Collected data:

§ §

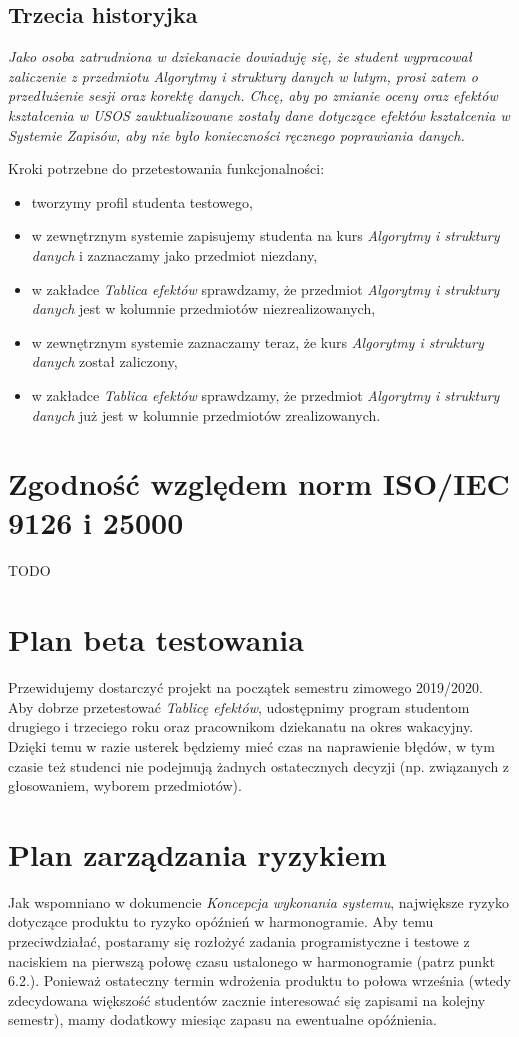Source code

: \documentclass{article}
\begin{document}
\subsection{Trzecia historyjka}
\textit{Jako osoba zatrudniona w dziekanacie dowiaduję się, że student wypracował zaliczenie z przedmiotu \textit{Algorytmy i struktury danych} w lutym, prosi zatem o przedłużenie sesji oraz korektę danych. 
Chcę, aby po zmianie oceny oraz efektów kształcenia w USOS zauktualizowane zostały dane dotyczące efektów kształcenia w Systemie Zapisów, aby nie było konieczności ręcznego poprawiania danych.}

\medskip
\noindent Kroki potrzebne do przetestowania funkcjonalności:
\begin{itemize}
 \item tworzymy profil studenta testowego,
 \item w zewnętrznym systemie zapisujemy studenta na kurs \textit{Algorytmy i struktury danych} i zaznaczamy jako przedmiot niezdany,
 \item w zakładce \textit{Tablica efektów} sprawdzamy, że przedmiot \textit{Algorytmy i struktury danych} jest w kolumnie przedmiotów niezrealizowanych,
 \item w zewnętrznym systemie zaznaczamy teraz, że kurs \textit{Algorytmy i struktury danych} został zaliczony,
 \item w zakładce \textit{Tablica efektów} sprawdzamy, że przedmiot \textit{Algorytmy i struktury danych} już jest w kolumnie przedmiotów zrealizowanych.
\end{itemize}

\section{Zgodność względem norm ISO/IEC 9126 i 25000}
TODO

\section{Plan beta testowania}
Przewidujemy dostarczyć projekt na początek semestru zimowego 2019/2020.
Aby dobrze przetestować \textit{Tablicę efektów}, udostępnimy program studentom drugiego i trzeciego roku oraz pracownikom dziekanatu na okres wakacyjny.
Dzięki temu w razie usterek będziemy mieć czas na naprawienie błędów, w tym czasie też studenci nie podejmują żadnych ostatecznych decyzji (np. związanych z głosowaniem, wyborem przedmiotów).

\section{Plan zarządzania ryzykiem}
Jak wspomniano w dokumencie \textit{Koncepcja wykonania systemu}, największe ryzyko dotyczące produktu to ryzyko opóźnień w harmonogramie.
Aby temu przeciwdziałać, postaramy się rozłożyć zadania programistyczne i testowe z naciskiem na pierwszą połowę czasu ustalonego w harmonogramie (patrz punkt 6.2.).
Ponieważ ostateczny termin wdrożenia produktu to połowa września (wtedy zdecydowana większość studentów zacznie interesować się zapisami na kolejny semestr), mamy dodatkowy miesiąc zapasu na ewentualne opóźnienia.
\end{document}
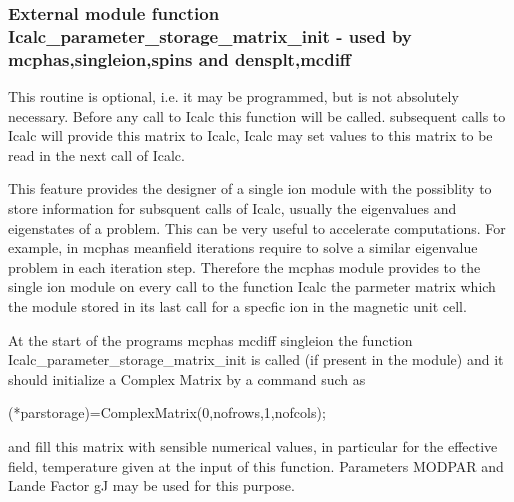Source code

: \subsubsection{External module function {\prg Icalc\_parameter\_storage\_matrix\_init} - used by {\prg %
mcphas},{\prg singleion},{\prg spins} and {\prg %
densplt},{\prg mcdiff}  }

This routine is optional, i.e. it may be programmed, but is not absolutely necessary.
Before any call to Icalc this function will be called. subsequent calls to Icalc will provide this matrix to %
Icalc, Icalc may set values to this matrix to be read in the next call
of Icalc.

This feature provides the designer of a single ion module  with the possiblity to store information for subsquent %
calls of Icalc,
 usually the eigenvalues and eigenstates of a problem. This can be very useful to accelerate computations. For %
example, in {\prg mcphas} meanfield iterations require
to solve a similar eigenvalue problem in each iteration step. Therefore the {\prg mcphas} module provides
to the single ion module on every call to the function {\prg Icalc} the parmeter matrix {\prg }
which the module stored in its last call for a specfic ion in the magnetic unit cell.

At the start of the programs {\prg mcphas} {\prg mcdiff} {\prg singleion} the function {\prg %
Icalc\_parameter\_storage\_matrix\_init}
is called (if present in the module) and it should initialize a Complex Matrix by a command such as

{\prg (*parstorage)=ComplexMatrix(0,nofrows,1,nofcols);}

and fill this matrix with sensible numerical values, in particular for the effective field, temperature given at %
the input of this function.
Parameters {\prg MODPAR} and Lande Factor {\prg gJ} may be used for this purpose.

§ §

◆ TASK DESCRIPTION:
Set the preceding data down again word for word, omitting images.

◆ RESPONSE TO THIS EXERCISE:
Source code

: \documentclass{article}
\begin{document}
\subsection{Trzecia historyjka}
\textit{Jako osoba zatrudniona w dziekanacie dowiaduję się, że student wypracował zaliczenie z przedmiotu \textit{Algorytmy i struktury danych} w lutym, prosi zatem o przedłużenie sesji oraz korektę danych. 
Chcę, aby po zmianie oceny oraz efektów kształcenia w USOS zauktualizowane zostały dane dotyczące efektów kształcenia w Systemie Zapisów, aby nie było konieczności ręcznego poprawiania danych.}

\medskip
\noindent Kroki potrzebne do przetestowania funkcjonalności:
\begin{itemize}
 \item tworzymy profil studenta testowego,
 \item w zewnętrznym systemie zapisujemy studenta na kurs \textit{Algorytmy i struktury danych} i zaznaczamy jako przedmiot niezdany,
 \item w zakładce \textit{Tablica efektów} sprawdzamy, że przedmiot \textit{Algorytmy i struktury danych} jest w kolumnie przedmiotów niezrealizowanych,
 \item w zewnętrznym systemie zaznaczamy teraz, że kurs \textit{Algorytmy i struktury danych} został zaliczony,
 \item w zakładce \textit{Tablica efektów} sprawdzamy, że przedmiot \textit{Algorytmy i struktury danych} już jest w kolumnie przedmiotów zrealizowanych.
\end{itemize}

\section{Zgodność względem norm ISO/IEC 9126 i 25000}
TODO

\section{Plan beta testowania}
Przewidujemy dostarczyć projekt na początek semestru zimowego 2019/2020.
Aby dobrze przetestować \textit{Tablicę efektów}, udostępnimy program studentom drugiego i trzeciego roku oraz pracownikom dziekanatu na okres wakacyjny.
Dzięki temu w razie usterek będziemy mieć czas na naprawienie błędów, w tym czasie też studenci nie podejmują żadnych ostatecznych decyzji (np. związanych z głosowaniem, wyborem przedmiotów).

\section{Plan zarządzania ryzykiem}
Jak wspomniano w dokumencie \textit{Koncepcja wykonania systemu}, największe ryzyko dotyczące produktu to ryzyko opóźnień w harmonogramie.
Aby temu przeciwdziałać, postaramy się rozłożyć zadania programistyczne i testowe z naciskiem na pierwszą połowę czasu ustalonego w harmonogramie (patrz punkt 6.2.).
Ponieważ ostateczny termin wdrożenia produktu to połowa września (wtedy zdecydowana większość studentów zacznie interesować się zapisami na kolejny semestr), mamy dodatkowy miesiąc zapasu na ewentualne opóźnienia.
\end{document}
Source code

: \subsubsection{External module function {\prg Icalc\_parameter\_storage\_matrix\_init} - used by {\prg %
mcphas},{\prg singleion},{\prg spins} and {\prg %
densplt},{\prg mcdiff}  }

This routine is optional, i.e. it may be programmed, but is not absolutely necessary.
Before any call to Icalc this function will be called. subsequent calls to Icalc will provide this matrix to %
Icalc, Icalc may set values to this matrix to be read in the next call
of Icalc.

This feature provides the designer of a single ion module  with the possiblity to store information for subsquent %
calls of Icalc,
 usually the eigenvalues and eigenstates of a problem. This can be very useful to accelerate computations. For %
example, in {\prg mcphas} meanfield iterations require
to solve a similar eigenvalue problem in each iteration step. Therefore the {\prg mcphas} module provides
to the single ion module on every call to the function {\prg Icalc} the parmeter matrix {\prg }
which the module stored in its last call for a specfic ion in the magnetic unit cell.

At the start of the programs {\prg mcphas} {\prg mcdiff} {\prg singleion} the function {\prg %
Icalc\_parameter\_storage\_matrix\_init}
is called (if present in the module) and it should initialize a Complex Matrix by a command such as

{\prg (*parstorage)=ComplexMatrix(0,nofrows,1,nofcols);}

and fill this matrix with sensible numerical values, in particular for the effective field, temperature given at %
the input of this function.
Parameters {\prg MODPAR} and Lande Factor {\prg gJ} may be used for this purpose.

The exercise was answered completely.